> [What you will do]: Leaving out every line before the one with "## Compile versus Runtime", write out the rest of the records below exactly.

[Data items]
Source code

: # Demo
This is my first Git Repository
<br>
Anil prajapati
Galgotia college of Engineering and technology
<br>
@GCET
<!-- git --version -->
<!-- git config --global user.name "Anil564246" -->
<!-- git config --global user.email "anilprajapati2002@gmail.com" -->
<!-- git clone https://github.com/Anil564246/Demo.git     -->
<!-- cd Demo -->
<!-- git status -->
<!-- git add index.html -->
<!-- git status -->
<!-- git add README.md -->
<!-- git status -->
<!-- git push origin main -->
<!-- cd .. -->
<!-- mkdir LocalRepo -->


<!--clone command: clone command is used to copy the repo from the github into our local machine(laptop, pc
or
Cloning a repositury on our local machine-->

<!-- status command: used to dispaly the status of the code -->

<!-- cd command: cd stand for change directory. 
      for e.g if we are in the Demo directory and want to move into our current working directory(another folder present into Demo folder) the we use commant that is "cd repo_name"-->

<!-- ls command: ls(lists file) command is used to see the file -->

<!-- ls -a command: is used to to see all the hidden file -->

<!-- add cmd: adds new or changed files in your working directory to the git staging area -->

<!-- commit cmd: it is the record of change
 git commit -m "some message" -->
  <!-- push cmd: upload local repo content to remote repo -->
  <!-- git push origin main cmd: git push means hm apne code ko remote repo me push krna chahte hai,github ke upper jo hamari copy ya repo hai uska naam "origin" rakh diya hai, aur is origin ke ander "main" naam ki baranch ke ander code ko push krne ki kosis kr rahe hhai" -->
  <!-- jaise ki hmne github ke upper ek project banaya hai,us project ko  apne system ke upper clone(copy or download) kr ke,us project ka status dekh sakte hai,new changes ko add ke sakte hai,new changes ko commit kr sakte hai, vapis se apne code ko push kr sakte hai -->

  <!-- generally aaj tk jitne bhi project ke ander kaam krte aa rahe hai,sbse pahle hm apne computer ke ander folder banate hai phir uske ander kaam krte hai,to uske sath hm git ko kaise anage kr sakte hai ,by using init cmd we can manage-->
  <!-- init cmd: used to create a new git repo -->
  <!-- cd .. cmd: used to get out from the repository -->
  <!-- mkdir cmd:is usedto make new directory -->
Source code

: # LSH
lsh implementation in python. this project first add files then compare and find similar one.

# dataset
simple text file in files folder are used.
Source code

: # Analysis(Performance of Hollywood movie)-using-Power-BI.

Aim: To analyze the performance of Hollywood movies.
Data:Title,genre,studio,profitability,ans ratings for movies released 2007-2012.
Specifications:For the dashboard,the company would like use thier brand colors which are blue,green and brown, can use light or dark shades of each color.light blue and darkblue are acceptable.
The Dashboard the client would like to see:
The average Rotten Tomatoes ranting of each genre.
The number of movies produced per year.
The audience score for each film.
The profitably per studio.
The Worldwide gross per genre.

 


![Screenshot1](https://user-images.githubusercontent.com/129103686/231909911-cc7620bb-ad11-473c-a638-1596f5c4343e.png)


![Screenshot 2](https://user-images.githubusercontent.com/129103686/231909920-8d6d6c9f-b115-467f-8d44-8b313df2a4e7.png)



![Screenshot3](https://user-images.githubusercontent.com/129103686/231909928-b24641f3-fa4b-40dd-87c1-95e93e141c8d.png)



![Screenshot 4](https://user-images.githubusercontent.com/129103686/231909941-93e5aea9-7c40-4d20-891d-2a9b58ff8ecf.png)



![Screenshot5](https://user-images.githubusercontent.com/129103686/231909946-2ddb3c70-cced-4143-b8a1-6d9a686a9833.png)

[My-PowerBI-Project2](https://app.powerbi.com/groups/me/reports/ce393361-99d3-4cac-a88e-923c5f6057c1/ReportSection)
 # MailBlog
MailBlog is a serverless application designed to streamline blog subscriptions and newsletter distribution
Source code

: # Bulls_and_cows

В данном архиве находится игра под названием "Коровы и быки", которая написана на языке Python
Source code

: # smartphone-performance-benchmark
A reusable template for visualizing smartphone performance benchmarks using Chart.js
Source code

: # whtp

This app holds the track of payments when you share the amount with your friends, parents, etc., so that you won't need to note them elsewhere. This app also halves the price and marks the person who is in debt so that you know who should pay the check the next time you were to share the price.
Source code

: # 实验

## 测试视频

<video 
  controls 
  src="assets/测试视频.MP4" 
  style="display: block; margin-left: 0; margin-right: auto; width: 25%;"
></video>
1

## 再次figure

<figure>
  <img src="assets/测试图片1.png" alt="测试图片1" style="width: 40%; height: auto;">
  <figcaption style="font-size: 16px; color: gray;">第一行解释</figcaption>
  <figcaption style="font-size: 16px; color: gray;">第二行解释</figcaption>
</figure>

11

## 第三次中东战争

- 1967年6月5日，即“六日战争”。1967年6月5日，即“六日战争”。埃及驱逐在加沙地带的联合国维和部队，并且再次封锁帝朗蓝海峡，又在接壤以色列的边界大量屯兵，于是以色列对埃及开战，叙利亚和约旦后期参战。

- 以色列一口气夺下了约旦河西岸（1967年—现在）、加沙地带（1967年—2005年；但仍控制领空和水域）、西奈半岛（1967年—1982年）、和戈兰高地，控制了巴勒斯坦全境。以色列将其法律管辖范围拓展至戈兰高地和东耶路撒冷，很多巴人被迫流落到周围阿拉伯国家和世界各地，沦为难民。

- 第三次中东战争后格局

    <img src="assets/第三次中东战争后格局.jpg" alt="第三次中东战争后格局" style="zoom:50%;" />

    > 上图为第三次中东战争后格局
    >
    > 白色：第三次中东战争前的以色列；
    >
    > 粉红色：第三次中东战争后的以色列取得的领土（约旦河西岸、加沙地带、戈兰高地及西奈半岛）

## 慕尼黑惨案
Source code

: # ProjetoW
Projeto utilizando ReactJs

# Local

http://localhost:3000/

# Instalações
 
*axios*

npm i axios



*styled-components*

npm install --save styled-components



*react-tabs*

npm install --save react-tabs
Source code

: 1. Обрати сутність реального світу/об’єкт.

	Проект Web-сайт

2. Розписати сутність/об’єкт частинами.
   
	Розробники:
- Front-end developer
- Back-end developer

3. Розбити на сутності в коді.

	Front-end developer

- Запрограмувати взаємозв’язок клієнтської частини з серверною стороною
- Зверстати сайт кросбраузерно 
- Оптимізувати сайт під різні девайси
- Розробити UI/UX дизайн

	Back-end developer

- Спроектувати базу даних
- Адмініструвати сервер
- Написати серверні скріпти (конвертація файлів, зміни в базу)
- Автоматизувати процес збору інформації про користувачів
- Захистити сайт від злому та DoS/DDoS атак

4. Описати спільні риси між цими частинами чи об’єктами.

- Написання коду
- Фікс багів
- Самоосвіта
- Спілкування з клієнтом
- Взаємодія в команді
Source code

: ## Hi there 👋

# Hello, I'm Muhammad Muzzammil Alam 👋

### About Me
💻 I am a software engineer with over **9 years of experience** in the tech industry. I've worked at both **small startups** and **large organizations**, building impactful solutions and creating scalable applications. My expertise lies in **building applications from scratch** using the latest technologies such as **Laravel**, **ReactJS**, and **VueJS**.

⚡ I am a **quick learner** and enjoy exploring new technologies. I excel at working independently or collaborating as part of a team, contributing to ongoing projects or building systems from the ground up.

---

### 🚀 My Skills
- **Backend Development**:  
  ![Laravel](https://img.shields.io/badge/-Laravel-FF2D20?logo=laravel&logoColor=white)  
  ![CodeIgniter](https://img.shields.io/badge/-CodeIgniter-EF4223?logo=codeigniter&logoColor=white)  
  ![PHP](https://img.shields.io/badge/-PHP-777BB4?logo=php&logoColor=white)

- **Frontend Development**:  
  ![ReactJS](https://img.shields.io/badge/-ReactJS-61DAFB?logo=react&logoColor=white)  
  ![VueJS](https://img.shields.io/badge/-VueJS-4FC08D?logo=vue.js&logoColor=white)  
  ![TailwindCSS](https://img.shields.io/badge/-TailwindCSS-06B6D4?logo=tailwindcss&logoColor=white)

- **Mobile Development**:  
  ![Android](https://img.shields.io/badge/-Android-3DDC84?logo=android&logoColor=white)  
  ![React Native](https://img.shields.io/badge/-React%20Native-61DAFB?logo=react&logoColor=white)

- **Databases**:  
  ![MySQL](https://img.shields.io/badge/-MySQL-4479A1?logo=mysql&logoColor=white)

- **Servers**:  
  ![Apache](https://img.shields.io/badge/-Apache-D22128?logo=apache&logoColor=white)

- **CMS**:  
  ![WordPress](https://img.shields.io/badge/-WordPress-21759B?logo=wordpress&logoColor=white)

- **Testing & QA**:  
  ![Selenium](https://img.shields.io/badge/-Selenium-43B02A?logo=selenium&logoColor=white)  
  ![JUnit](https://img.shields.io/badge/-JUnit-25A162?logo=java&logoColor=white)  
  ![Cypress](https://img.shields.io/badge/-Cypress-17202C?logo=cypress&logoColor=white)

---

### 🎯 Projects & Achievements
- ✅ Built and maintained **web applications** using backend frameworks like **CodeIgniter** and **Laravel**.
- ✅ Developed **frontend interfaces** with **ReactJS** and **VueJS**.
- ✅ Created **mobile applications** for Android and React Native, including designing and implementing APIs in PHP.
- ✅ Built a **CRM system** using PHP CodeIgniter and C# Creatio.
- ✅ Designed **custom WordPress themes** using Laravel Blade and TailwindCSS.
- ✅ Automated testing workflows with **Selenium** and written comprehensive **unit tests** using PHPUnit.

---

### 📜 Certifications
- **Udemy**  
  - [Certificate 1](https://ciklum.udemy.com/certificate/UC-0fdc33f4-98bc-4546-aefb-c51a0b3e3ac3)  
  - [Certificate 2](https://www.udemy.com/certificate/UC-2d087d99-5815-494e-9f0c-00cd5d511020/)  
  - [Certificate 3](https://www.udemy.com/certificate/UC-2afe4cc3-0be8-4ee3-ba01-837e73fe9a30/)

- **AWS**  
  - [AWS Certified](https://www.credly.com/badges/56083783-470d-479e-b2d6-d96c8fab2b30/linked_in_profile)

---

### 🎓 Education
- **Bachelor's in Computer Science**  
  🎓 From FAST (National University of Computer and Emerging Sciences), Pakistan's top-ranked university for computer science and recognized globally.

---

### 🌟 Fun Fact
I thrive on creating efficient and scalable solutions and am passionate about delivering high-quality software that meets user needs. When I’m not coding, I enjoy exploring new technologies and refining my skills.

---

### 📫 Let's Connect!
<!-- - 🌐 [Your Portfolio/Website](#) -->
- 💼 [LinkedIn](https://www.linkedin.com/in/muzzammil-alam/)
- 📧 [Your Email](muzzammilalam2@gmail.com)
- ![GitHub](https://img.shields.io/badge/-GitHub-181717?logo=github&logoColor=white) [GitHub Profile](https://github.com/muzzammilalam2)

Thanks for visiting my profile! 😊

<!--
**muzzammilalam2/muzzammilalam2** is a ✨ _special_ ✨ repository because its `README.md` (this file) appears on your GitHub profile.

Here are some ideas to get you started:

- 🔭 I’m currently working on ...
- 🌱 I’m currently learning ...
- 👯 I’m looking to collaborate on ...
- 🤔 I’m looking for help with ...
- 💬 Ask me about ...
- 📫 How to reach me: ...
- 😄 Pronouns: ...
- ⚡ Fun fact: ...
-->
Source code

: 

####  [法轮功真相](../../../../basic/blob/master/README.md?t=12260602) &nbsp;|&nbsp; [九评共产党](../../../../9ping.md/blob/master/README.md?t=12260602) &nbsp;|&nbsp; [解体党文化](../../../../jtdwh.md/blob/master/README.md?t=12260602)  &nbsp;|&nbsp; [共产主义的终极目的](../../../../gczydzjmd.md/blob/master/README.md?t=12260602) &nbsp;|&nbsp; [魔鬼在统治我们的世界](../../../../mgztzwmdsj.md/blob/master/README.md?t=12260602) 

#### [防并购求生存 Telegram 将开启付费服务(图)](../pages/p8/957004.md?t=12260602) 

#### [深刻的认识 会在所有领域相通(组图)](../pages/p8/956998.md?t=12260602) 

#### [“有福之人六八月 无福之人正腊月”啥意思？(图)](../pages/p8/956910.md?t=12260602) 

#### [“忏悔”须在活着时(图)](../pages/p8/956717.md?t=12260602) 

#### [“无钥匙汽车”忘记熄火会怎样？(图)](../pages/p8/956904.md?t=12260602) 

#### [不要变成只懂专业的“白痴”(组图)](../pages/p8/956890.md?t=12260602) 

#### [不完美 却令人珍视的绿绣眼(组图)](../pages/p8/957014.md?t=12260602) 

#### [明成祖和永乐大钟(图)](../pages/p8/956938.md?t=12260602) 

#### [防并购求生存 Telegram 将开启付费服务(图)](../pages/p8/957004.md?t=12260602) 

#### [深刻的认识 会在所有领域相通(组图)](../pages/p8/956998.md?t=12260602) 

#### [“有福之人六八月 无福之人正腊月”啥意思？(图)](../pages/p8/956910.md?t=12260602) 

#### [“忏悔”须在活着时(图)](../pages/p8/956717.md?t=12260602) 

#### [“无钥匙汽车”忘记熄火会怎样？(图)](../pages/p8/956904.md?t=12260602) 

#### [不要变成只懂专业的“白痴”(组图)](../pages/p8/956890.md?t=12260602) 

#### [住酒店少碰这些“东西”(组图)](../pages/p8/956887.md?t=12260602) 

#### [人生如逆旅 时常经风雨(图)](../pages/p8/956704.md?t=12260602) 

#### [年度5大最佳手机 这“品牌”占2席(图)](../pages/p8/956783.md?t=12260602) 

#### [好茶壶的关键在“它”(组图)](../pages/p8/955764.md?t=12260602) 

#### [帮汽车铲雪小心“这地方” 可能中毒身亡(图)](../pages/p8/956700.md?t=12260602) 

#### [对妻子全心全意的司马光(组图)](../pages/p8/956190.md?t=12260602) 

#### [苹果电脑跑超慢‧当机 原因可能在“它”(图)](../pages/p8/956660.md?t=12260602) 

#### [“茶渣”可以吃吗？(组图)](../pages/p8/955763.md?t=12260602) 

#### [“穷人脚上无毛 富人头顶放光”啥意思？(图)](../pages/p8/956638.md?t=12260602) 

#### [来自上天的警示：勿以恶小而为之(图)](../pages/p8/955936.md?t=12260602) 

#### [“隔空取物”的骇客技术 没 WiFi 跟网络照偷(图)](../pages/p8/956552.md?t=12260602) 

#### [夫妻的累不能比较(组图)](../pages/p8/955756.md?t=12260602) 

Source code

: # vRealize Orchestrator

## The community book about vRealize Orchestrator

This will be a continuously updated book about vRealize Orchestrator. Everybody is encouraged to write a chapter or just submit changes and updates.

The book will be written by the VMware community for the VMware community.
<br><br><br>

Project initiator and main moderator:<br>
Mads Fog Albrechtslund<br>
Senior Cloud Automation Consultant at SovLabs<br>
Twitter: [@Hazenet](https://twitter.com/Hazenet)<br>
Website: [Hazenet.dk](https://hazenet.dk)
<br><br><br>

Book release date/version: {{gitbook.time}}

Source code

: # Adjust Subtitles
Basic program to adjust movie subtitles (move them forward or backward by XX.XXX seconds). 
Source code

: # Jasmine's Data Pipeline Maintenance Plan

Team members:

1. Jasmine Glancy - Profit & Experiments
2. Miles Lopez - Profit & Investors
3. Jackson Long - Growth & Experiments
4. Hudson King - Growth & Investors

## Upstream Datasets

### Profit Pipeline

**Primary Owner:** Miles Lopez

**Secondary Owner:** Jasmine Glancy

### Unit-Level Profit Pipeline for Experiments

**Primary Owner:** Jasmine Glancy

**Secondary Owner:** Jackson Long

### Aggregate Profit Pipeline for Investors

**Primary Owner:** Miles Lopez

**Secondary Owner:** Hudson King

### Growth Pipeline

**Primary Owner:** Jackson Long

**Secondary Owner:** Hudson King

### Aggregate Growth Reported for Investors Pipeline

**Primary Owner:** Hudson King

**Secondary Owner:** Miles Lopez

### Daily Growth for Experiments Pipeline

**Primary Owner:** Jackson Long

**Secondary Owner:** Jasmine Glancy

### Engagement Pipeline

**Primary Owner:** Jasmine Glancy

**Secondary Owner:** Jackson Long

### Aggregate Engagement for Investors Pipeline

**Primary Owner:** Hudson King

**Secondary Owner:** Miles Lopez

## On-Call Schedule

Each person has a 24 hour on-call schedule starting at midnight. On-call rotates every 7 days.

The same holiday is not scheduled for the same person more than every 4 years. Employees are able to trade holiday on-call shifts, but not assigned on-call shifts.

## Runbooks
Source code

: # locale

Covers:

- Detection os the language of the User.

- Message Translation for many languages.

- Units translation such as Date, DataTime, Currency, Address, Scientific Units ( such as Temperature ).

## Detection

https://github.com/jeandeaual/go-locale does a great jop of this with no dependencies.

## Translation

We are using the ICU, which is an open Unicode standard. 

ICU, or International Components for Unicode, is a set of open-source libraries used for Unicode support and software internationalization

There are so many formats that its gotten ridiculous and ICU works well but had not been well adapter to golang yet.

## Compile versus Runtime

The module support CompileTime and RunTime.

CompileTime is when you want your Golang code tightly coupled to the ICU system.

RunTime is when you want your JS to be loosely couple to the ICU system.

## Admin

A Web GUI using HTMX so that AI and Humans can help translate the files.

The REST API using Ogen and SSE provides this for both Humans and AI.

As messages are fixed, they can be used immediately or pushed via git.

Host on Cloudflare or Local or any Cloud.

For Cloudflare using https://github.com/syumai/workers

> [Written solution]:
## Compile versus Runtime

The module support CompileTime and RunTime.

CompileTime is when you want your Golang code tightly coupled to the ICU system.

RunTime is when you want your JS to be loosely couple to the ICU system.

## Admin

A Web GUI using HTMX so that AI and Humans can help translate the files.

The REST API using Ogen and SSE provides this for both Humans and AI.

As messages are fixed, they can be used immediately or pushed via git.

Host on Cloudflare or Local or any Cloud.

For Cloudflare using https://github.com/syumai/workers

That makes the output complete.